Posted on Jan 12, 2021

T his is the story of the consequences of a flood that left me and my neighbours without water for four and a half days in the middle of a pandemic. The building in which I live houses seven flats, six of which are rented from the council, and one, bought years ago under right to buy, sold and resold, is now rented to private tenants. Sixteen people live in the flats, ranging in age from under 10 to over 70.

The building is located in Islington, north London, a borough associated in the public imagination with the metropolitan elite, and certainly there is wealth here, but less well known are the levels of deprivation. Islington has one of the highest rates of child poverty in the UK, with 43% of children living in poverty, according to recent figures.

Islington is also commonly regarded as the birthplace of New Labour: the building I live in is located in the few hundred yards between the house where Tony Blair used to live and the restaurant formerly known as Granita, where he and Gordon Brown struck their fateful deal in 1994. This is apposite, given that had that meeting gone a different way, I might not now be writing this from a flat with no running water.

For it was under New Labour that there was a massive expansion of the use of private finance initiatives (PFIs) as a means of injecting private money into public sector projects, and New Labour who, in 2000, launched the Decent Homes programme, promising to regenerate social housing, with the use of PFIs as a means of outsourcing improvements. PFIs suited New Labour down to the ground. They could salve the conscience of the middle classes by “improving” social housing, while apparently sparing the taxpayer the cost of doing so. It was a fudge, a marvellous fudge. Everyone could have everything and no one would have to pay for it. Except, of course, the social housing tenants, who saw the regeneration, management and maintenance of their homes handed to the private sector – for-profit companies with the primary objective of minimising costs in order to maximise profits.

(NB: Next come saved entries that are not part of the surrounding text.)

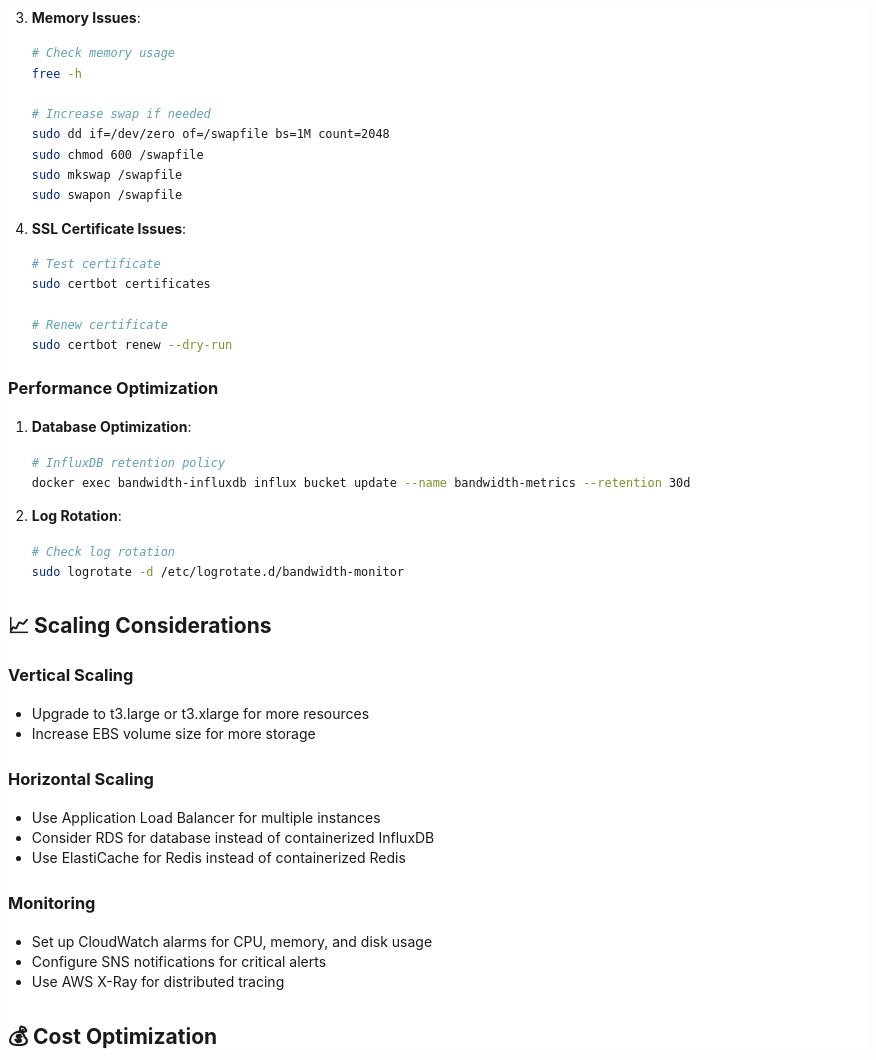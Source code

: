 3. **Memory Issues**:
   ```bash
   # Check memory usage
   free -h
   
   # Increase swap if needed
   sudo dd if=/dev/zero of=/swapfile bs=1M count=2048
   sudo chmod 600 /swapfile
   sudo mkswap /swapfile
   sudo swapon /swapfile
   ```

4. **SSL Certificate Issues**:
   ```bash
   # Test certificate
   sudo certbot certificates
   
   # Renew certificate
   sudo certbot renew --dry-run
   ```

### Performance Optimization

1. **Database Optimization**:
   ```bash
   # InfluxDB retention policy
   docker exec bandwidth-influxdb influx bucket update --name bandwidth-metrics --retention 30d
   ```

2. **Log Rotation**:
   ```bash
   # Check log rotation
   sudo logrotate -d /etc/logrotate.d/bandwidth-monitor
   ```

## 📈 Scaling Considerations

### Vertical Scaling
- Upgrade to t3.large or t3.xlarge for more resources
- Increase EBS volume size for more storage

### Horizontal Scaling
- Use Application Load Balancer for multiple instances
- Consider RDS for database instead of containerized InfluxDB
- Use ElastiCache for Redis instead of containerized Redis

### Monitoring
- Set up CloudWatch alarms for CPU, memory, and disk usage
- Configure SNS notifications for critical alerts
- Use AWS X-Ray for distributed tracing

## 💰 Cost Optimization
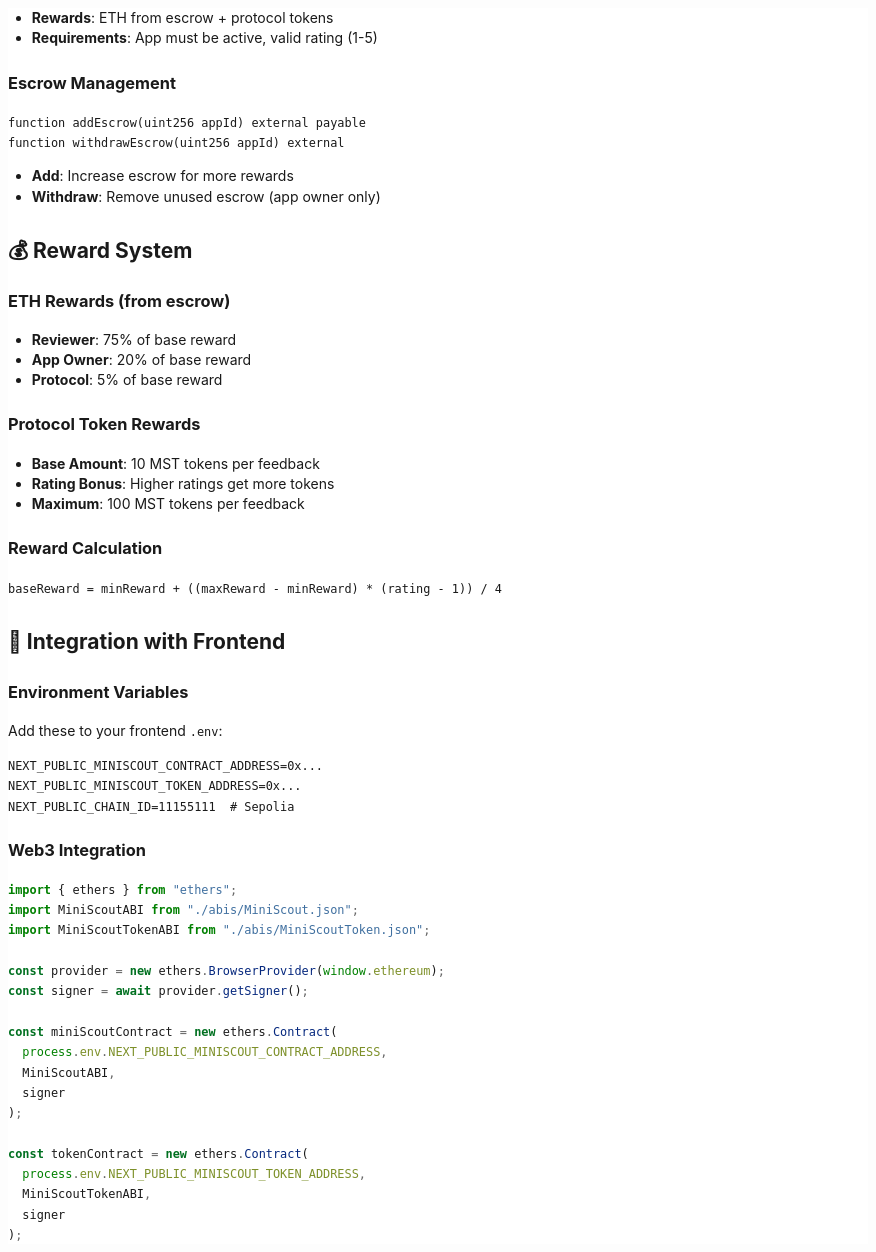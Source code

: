 - **Rewards**: ETH from escrow + protocol tokens
- **Requirements**: App must be active, valid rating (1-5)

### Escrow Management

```solidity
function addEscrow(uint256 appId) external payable
function withdrawEscrow(uint256 appId) external
```

- **Add**: Increase escrow for more rewards
- **Withdraw**: Remove unused escrow (app owner only)

## 💰 Reward System

### ETH Rewards (from escrow)

- **Reviewer**: 75% of base reward
- **App Owner**: 20% of base reward
- **Protocol**: 5% of base reward

### Protocol Token Rewards

- **Base Amount**: 10 MST tokens per feedback
- **Rating Bonus**: Higher ratings get more tokens
- **Maximum**: 100 MST tokens per feedback

### Reward Calculation

```solidity
baseReward = minReward + ((maxReward - minReward) * (rating - 1)) / 4
```

## 🔧 Integration with Frontend

### Environment Variables

Add these to your frontend `.env`:

```env
NEXT_PUBLIC_MINISCOUT_CONTRACT_ADDRESS=0x...
NEXT_PUBLIC_MINISCOUT_TOKEN_ADDRESS=0x...
NEXT_PUBLIC_CHAIN_ID=11155111  # Sepolia
```

### Web3 Integration

```javascript
import { ethers } from "ethers";
import MiniScoutABI from "./abis/MiniScout.json";
import MiniScoutTokenABI from "./abis/MiniScoutToken.json";

const provider = new ethers.BrowserProvider(window.ethereum);
const signer = await provider.getSigner();

const miniScoutContract = new ethers.Contract(
  process.env.NEXT_PUBLIC_MINISCOUT_CONTRACT_ADDRESS,
  MiniScoutABI,
  signer
);

const tokenContract = new ethers.Contract(
  process.env.NEXT_PUBLIC_MINISCOUT_TOKEN_ADDRESS,
  MiniScoutTokenABI,
  signer
);
```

The flat I live in was one of 2,348 homes transferred by Islington council to the PFI consortium Partners for Improvement in Islington in 2003. A 30-year contract worth £350m, it was the first council housing PFI regeneration scheme in England to begin.

Kitchens and bathrooms were given a facelift. In my own case, the space left for a cooker was, at 49cm, smaller than any cooker you could buy, necessitating the removal of the kitchen units, which in turn revealed spaces in the wall behind the tiles stuffed with newspaper, through which live cables were running. But leaving aside the quality of the “improvements” themselves, the biggest change from my perspective as a tenant is that under PFI, though my flat is still owned by the council, every aspect of my tenancy is managed by Partners. In the case of repairs, contracted out to Rydon (the main contractor responsible for the refurbishment of Grenfell), and often contracted on again. When phoning to inquire about a missed repairs appointment, it is not uncommon for the person on the phone to be unable to say which company the job was given to.

Social housing landlords in England face checks on tenants' satisfaction Read more

Which brings me to water. Or rather, the lack of it. The refurbishment of the property did not include the replacement of the plastic “polyorc” water pipes, installed when the council took over the square that our building is in, in the 1970s. These are now so brittle that when a plumber visited my flat to install a washing machine some years ago, he turned the stopcock and the mains water pipe snapped off in his hand. The resulting flood caused such major damage to the flat below that they had to shore up the ceiling to prevent it from collapsing.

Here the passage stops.